Les prudents sont globalement adaptés, tout en étant très préoccupés par l’idée de rester fidèles à ce qu’ils sont vraiment. Ils perçoivent l’adaptation comme une concession, ce qui les amène à une réserve, voire à une méfiance, vis-à-vis des attentes des autres, qu’ils prennent malgré tout en compte.

Les autocritiques

« Non, je suis bien conscient de mes qualités, mais aussi de mes défauts. Les connaître me permet de travailler à les améliorer. » « Le salarié idéal est peut-être celui qui valorise ses qualités tout en corrigeant ses défauts. » « Je fais des efforts pour (…) être moins exigeant avec moi-même et les autres (…) accepter la critique. » Les autocritiques savent qu’ils sont éloignés de l’idéal des employeurs et semblent en souffrir. Cet éloignement est involontaire et ils se remettent en question. Dès lors, leurs efforts leur apparaissent coûteux. Ils considèrent qu’être soi-même au travail n’est pas vraiment possible et qu’il convient d’apprendre à jouer un rôle.

Les objecteurs

« Le salarié idéal n’existe pas. Pour ma part, je possède des aptitudes qui seront appréciées différemment d’un contexte à l’autre : prudent, direct. » « Pour moi il n’y a pas de salarié idéal… » « Ainsi, je ne crois pas que c’est au salarié de s’adapter à son environnement. »

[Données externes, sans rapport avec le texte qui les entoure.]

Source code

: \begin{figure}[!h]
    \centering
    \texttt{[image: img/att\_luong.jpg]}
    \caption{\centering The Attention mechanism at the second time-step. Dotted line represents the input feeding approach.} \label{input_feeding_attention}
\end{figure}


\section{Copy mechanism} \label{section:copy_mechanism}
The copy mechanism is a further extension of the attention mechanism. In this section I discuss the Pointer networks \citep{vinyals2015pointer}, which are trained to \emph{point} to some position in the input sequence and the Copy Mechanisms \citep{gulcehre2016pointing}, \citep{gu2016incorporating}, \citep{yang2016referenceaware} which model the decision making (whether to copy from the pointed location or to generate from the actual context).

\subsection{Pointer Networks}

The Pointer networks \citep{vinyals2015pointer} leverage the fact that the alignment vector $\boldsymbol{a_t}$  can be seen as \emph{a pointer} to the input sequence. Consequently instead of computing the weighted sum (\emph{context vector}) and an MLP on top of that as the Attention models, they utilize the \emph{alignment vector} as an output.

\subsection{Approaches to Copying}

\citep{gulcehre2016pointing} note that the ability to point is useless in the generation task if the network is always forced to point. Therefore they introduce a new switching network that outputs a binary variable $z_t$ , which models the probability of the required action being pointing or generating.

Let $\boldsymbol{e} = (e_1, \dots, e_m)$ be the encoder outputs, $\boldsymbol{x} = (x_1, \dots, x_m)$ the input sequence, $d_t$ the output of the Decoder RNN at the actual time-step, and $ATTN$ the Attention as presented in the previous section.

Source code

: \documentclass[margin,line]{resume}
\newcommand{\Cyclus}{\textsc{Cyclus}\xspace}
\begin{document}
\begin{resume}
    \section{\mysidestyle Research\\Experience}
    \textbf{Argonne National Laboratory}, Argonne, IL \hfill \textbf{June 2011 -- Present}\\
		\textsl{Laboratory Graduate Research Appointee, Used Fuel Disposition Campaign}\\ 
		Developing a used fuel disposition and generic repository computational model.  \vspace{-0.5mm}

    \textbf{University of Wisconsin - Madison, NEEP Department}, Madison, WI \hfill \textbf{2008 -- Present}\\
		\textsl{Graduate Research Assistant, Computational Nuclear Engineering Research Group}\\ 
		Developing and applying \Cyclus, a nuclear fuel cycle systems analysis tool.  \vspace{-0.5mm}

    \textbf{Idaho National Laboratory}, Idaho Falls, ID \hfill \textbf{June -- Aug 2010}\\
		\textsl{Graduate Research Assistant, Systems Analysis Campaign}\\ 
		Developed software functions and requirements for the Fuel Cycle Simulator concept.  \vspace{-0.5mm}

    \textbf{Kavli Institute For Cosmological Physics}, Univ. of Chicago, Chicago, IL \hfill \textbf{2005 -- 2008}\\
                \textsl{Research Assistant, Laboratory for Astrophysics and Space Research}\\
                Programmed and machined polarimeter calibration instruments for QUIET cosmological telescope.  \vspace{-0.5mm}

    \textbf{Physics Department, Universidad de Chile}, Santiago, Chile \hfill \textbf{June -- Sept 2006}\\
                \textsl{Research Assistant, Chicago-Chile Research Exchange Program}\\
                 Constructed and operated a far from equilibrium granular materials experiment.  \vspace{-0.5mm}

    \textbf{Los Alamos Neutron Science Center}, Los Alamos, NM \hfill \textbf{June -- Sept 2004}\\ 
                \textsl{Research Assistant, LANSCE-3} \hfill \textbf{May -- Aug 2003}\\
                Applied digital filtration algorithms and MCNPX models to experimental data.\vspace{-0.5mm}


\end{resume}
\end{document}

Les objecteurs se distancient volontairement du salarié idéal et affirment leur différence. Ils n’envisagent pas de fournir des efforts pour se conformer aux normes des employeurs. Ils remettent en cause la légitimité du salarié idéal et revendiquent le droit à être eux-mêmes.

Les motivés

« J’arrive au travail toujours avec le sourire. J’ai une bonne conduite, je suis très accueillante, très polie, motivée. Je suis à l’écoute des personnes en fonction de leur demande, de leur besoin. » « Il faut rester professionnel et savoir se maîtriser. On ne peut pas tout dévoiler. On doit faire attention à ce que l’on dit et à ce que l’on fait. » Les motivés ne perçoivent pas le salarié idéal des employeurs, mais développent leur propre version. Cette dernière focalise généralement sur le professionnalisme et les rapports humains. Ces salariés font des efforts pour se présenter de façon agréable aux autres. Ils présentent ainsi une image assez lisse pour ne pas heurter les autres.

Les indépendants

« J’ai développé une certaine personnalité de par mon expérience, mon relationnel, mon investissement pour le travail que l’on me demande de faire. » « Oui, je suis tout ce qu’on me voit ! Rien de caché ! Pas de fausse image ! » « Ce qui fait de moi un employé idéal, c’est ma motivation et mon implication pour le travail. » Les indépendants trouvent que leurs caractéristiques personnelles sont appropriées. Ce sont des individus confiants. Ils sont peu vulnérables aux critiques, mais aussi peu réceptifs aux attentes des autres. Notre étude montre l’importance des dimensions sociales et normatives de certains savoirs-être. La capacité d’adaptation des salariés repose notamment sur une compréhension des mécanismes sociaux participant à l’évaluation des compétences. Certains salariés sont effectivement très conscients de ces normes, d’autres savent qu’ils ne les maîtrisent pas, entre les deux, une partie des répondants croient les connaître, mais décrivent des profils différents de celui donné par les employeurs. Nos résultats suggèrent ainsi des apprentissages complexes.

L’adaptation socioprofessionnelle des salariés dépend également de leur disposition à fournir des efforts pour répondre aux attentes de leur employeur. Les questions éthiques et existentielles autour de l’adaptation aux exigences de l’entreprise dans le cadre de la relation de travail occupent une place importante dans l’esprit de nos répondants. Plus qu’un problème d’allégeance à l’autorité, nos résultats montrent que l’adaptation aux normes du salarié idéal pose la question d’être ou de ne pas être soi-même au travail.